• Task description
Pictures aside, print all of the data below exactly as written.

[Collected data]
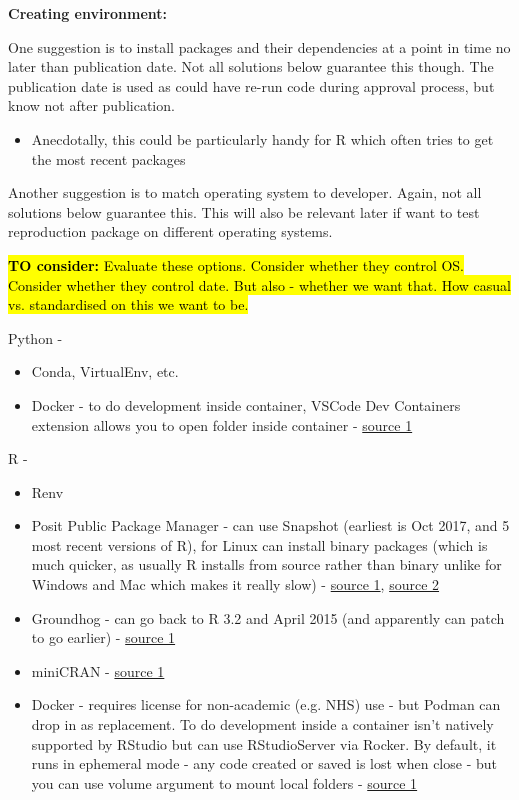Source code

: \textbf{Creating environment:}

One suggestion is to install packages and their dependencies at a point in time no later than publication date. Not all solutions below guarantee this though. The publication date is used as could have re-run code during approval process, but know not after publication.
\begin{itemize}
    \item Anecdotally, this could be particularly handy for R which often tries to get the most recent packages
\end{itemize}

Another suggestion is to match operating system to developer. Again, not all solutions below guarantee this. This will also be relevant later if want to test reproduction package on different operating systems.

\hl{\textbf{TO consider:} Evaluate these options. Consider whether they control OS. Consider whether they control date. But also - whether we want that. How casual vs. standardised on this we want to be.}

Python -
\begin{itemize}
    \item Conda, VirtualEnv, etc.
    \item Docker - to do development inside container, VSCode Dev Containers extension allows you to open folder inside container - \href{https://code.visualstudio.com/docs/devcontainers/containers}{source 1}
\end{itemize}

R -
\begin{itemize}
    \item Renv
    \item Posit Public Package Manager - can use Snapshot (earliest is Oct 2017, and 5 most recent versions of R), for Linux can install binary packages (which is much quicker, as usually R installs from source rather than binary unlike for Windows and Mac which makes it really slow) - \href{https://packagemanager.posit.co/client/#/repos/cran/setup}{source 1}, \href{https://docs.posit.co/faq/p3m-faq/#frequently-asked-questions}{source 2}
    \item Groundhog - can go back to R 3.2 and April 2015 (and apparently can patch to go earlier) - \href{https://www.brodrigues.co/blog/2023-01-12-repro_r/}{source 1}
    \item miniCRAN - \href{https://learn.microsoft.com/en-us/sql/machine-learning/package-management/create-a-local-package-repository-using-minicran?view=sql-server-ver16}{source 1}
    \item Docker - requires license for non-academic (e.g. NHS) use - but Podman can drop in as replacement. To do development inside a container isn't natively supported by RStudio but can use RStudioServer via Rocker. By default, it runs in ephemeral mode - any code created or saved is lost when close - but you can use volume argument to mount local folders - \href{https://towardsdatascience.com/running-rstudio-inside-a-container-e9db5e809ff8}{source 1}
\end{itemize}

• Solved problem
Source code

: \textbf{Creating environment:}

One suggestion is to install packages and their dependencies at a point in time no later than publication date. Not all solutions below guarantee this though. The publication date is used as could have re-run code during approval process, but know not after publication.
\begin{itemize}
    \item Anecdotally, this could be particularly handy for R which often tries to get the most recent packages
\end{itemize}

Another suggestion is to match operating system to developer. Again, not all solutions below guarantee this. This will also be relevant later if want to test reproduction package on different operating systems.

\hl{\textbf{TO consider:} Evaluate these options. Consider whether they control OS. Consider whether they control date. But also - whether we want that. How casual vs. standardised on this we want to be.}

Python -
\begin{itemize}
    \item Conda, VirtualEnv, etc.
    \item Docker - to do development inside container, VSCode Dev Containers extension allows you to open folder inside container - \href{https://code.visualstudio.com/docs/devcontainers/containers}{source 1}
\end{itemize}

R -
\begin{itemize}
    \item Renv
    \item Posit Public Package Manager - can use Snapshot (earliest is Oct 2017, and 5 most recent versions of R), for Linux can install binary packages (which is much quicker, as usually R installs from source rather than binary unlike for Windows and Mac which makes it really slow) - \href{https://packagemanager.posit.co/client/#/repos/cran/setup}{source 1}, \href{https://docs.posit.co/faq/p3m-faq/#frequently-asked-questions}{source 2}
    \item Groundhog - can go back to R 3.2 and April 2015 (and apparently can patch to go earlier) - \href{https://www.brodrigues.co/blog/2023-01-12-repro_r/}{source 1}
    \item miniCRAN - \href{https://learn.microsoft.com/en-us/sql/machine-learning/package-management/create-a-local-package-repository-using-minicran?view=sql-server-ver16}{source 1}
    \item Docker - requires license for non-academic (e.g. NHS) use - but Podman can drop in as replacement. To do development inside a container isn't natively supported by RStudio but can use RStudioServer via Rocker. By default, it runs in ephemeral mode - any code created or saved is lost when close - but you can use volume argument to mount local folders - \href{https://towardsdatascience.com/running-rstudio-inside-a-container-e9db5e809ff8}{source 1}
\end{itemize}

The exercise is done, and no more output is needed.